Estudos anteriores já indicavam que cães conseguem detectar câncer em humanos, como ovário, pâncreas, bexiga e pulmão, com taxas que podem chegar a 90% dependendo do protocolo e do tipo de amostra analisada.
Como os cães foram treinados?
Cinco cães de biodetecção participaram do estudo. Eles já tinham sido treinados para reconhecer odores ligados a outras doenças, incluindo câncer humano e transtornos como estresse pós-traumático.
Os testes utilizaram amostras de soro sanguíneo de três grupos:
- cães com hemangiossarcoma confirmado
- cães com outras doenças
- cães saudáveis
Cada animal avaliou conjuntos de amostras em múltiplos ensaios controlados.
Para evitar interferência humana, os pesquisadores usaram olfatômetros de alta tecnologia, com sensores a laser que registravam o tempo de análise do cão. Quando o animal permanecia tempo suficiente na amostra correta, recebia um sinal sonoro e a recompensa.

O hemangiossarcoma é devastador principalmente porque se espalha silenciosamente. Quando os sintomas aparecem, muitas vezes já é tarde.
Se a detecção acontecer antes da ruptura do baço ou da metástase, veterinários poderiam considerar intervenções mais cedo, como cirurgia preventiva ou início antecipado de quimioterapia.
E aqui entra o ponto mais interessante.
O objetivo não é colocar cães em todos os consultórios.
É usar o que eles revelam para desenvolver máquinas e testes laboratoriais capazes de replicar esse reconhecimento olfativo.

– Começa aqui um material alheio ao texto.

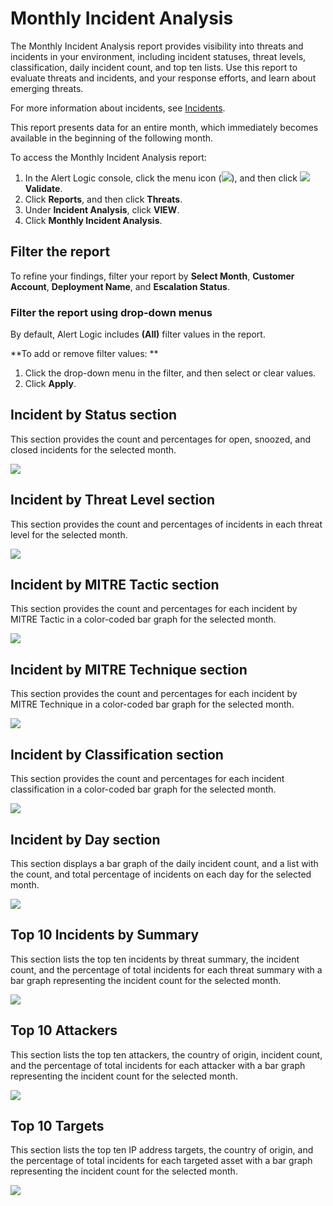 # Monthly Incident Analysis 

The Monthly Incident Analysis report provides visibility into threats and incidents in your environment, including  incident statuses, threat levels, classification, daily incident count, and top ten lists. Use this report to evaluate threats and incidents, and your response efforts, and learn about emerging threats.

For more information about incidents, see [Incidents](../../../incidents.md).

This report presents data for an entire month, which immediately becomes available in the beginning of the following month.

To access the Monthly Incident Analysis report:

1. In the Alert Logic console, click the menu icon (![](../../../../Resources/Images/dashboard/menu-icon.png)), and then click ![](../../../../Resources/Images/dashboard/validate-icon.png)**Validate**.
2. Click **Reports**, and then click **Threats**.
3. Under **Incident Analysis**, click **VIEW**.
4. Click **Monthly Incident Analysis**.

## Filter the report

To refine your findings, filter your report by  **Select Month**, **Customer Account**, **Deployment Name**, and **Escalation Status**.

### Filter the report using drop-down menus

By default, Alert Logic includes **(All)** filter values in the report.

**To add or remove filter values: **

1. Click the drop-down menu in the filter, and then select or clear values.
2. Click **Apply**.

## Incident by Status section

This section provides the count and percentages for open, snoozed, and closed incidents for the selected month.

![](../../../../Resources/Images/Reports/scheduled-reports/enterprise/incident-status.png)

## Incident by Threat Level section

This section provides the count and percentages of incidents in each threat level for the selected month.

![](../../../../Resources/Images/Reports/scheduled-reports/enterprise/incident-threat-level.png)

## Incident by MITRE Tactic section

This section provides the count and percentages for each incident by MITRE Tactic in a color-coded bar graph for the selected month.

![](../../../../Resources/Images/Reports/incident-daily-digest/incident-MITRE-tactic.png)

## Incident by MITRE Technique section

This section provides the count and percentages for each incident by MITRE Technique in a color-coded bar graph for the selected month.

![](../../../../Resources/Images/Reports/incident-daily-digest/incident-MITRE-technique.png)

## Incident by Classification section

This section provides the count and percentages for each incident classification in a color-coded bar graph for the selected month.

![](../../../../Resources/Images/Reports/scheduled-reports/enterprise/incident-classification.png)

## Incident by Day section

This section displays a bar graph of the daily incident count, and a list with the count, and total percentage of incidents on each day for the selected month.

![](../../../../Resources/Images/Reports/scheduled-reports/enterprise/incidents-day.png)

## Top 10 Incidents by Summary 

This section lists the top ten incidents by threat summary, the incident count, and the percentage of total incidents for each threat summary with a bar graph representing the incident count for the selected month.

![](../../../../Resources/Images/Reports/scheduled-reports/incident-analysis/top-10-incidents-summary.png)

## Top 10 Attackers

This section lists the top ten attackers, the country of origin, incident count, and the percentage of total incidents for each attacker with a bar graph representing the incident count for the selected month.

![](../../../../Resources/Images/Reports/scheduled-reports/incident-analysis/top-10-attackers.png)

## Top 10 Targets

This section lists the top ten IP address targets, the country of origin, and the percentage of total incidents for each targeted asset with a bar graph representing the incident count for the selected month.

![](../../../../Resources/Images/Reports/scheduled-reports/incident-analysis/top-10-targets.png)
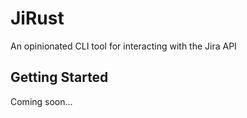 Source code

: # JiRust

An opinionated CLI tool for interacting with the Jira API

## Getting Started

Coming soon...
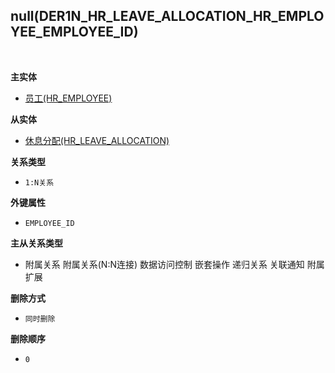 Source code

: ## null(DER1N_HR_LEAVE_ALLOCATION_HR_EMPLOYEE_EMPLOYEE_ID) <!-- {docsify-ignore-all} -->



<br>
<p class="panel-title"><b>主实体</b></p>

* [员工(HR_EMPLOYEE)](module/hr/hr_employee)

<p class="panel-title"><b>从实体</b></p>

* [休息分配(HR_LEAVE_ALLOCATION)](module/hr/hr_leave_allocation)

<p class="panel-title"><b>关系类型</b></p>

* `1:N关系`

<p class="panel-title"><b>外键属性</b></p>

* `EMPLOYEE_ID`

<p class="panel-title"><b>主从关系类型</b></p>

* <i class="fa fa-square"/></i> 附属关系 <i class="fa fa-square"/></i> 附属关系(N:N连接) <i class="fa fa-square"/></i> 数据访问控制 <i class="fa fa-square"/></i> 嵌套操作 <i class="fa fa-square"/></i> 递归关系 <i class="fa fa-square"/></i> 关联通知 <i class="fa fa-square"/></i> 附属扩展

<p class="panel-title"><b>删除方式</b></p>

* `同时删除`

<p class="panel-title"><b>删除顺序</b></p>

* `0`
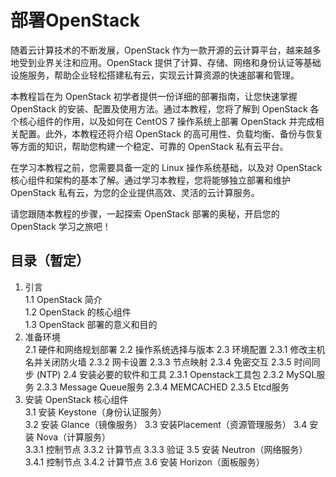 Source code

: # 部署OpenStack

随着云计算技术的不断发展，OpenStack 作为一款开源的云计算平台，越来越多地受到业界关注和应用。OpenStack 提供了计算、存储、网络和身份认证等基础设施服务，帮助企业轻松搭建私有云，实现云计算资源的快速部署和管理。

本教程旨在为 OpenStack 初学者提供一份详细的部署指南，让您快速掌握 OpenStack 的安装、配置及使用方法。通过本教程，您将了解到 OpenStack 各个核心组件的作用，以及如何在 CentOS 7 操作系统上部署 OpenStack 并完成相关配置。此外，本教程还将介绍 OpenStack 的高可用性、负载均衡、备份与恢复等方面的知识，帮助您构建一个稳定、可靠的 OpenStack 私有云平台。

在学习本教程之前，您需要具备一定的 Linux 操作系统基础，以及对 OpenStack 核心组件和架构的基本了解。通过学习本教程，您将能够独立部署和维护 OpenStack 私有云，为您的企业提供高效、灵活的云计算服务。

请您跟随本教程的步骤，一起探索 OpenStack 部署的奥秘，开启您的 OpenStack 学习之旅吧！

## 目录（暂定）


 1. 引言  
   1.1 OpenStack 简介  
   1.2 OpenStack 的核心组件  
   1.3 OpenStack 部署的意义和目的
 2. 准备环境  
   2.1 硬件和网络规划部署
   2.2 操作系统选择与版本
   2.3 环境配置
     2.3.1 修改主机名并关闭防火墙 
     2.3.2 网卡设置
     2.3.3 节点映射
     2.3.4 免密交互
     2.3.5 时间同步 (NTP)
   2.4 安装必要的软件和工具
     2.3.1 Openstack工具包
     2.3.2 MySQL服务
     2.3.3 Message Queue服务
     2.3.4 MEMCACHED
     2.3.5 Etcd服务
 3. 安装 OpenStack 核心组件  
   3.1 安装 Keystone（身份认证服务）   
   3.2 安装 Glance（镜像服务） 
   3.3 安装Placement（资源管理服务） 
   3.4 安装 Nova（计算服务）  
     3.3.1 控制节点
     3.3.2 计算节点
     3.3.3 验证
   3.5 安装 Neutron（网络服务）  
     3.4.1 控制节点
     3.4.2 计算节点
   3.6 安装 Horizon（面板服务）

Se os cães conseguem detectar um padrão químico específico, significa que ele existe. E se existe, pode ser medido.
Uma das hipóteses levantadas pelas pesquisadoras é que um teste de odor poderia virar um exame anual de triagem. Algo que sinalizasse um alerta precoce, direcionando o tutor para exames como ultrassom ou tomografia.
O que essa pesquisa realmente diz
Ela não diz que cães “veem” câncer.
Ela mostra que doenças alteram nosso metabolismo a ponto de produzir odores detectáveis.
E se o olfato animal consegue perceber isso antes de exames tradicionais, talvez estejamos diante de uma pista poderosa para a medicina preventiva.
No fim, a pergunta não é se o cachorro é melhor que a máquina, mas é como transformar o faro em dado.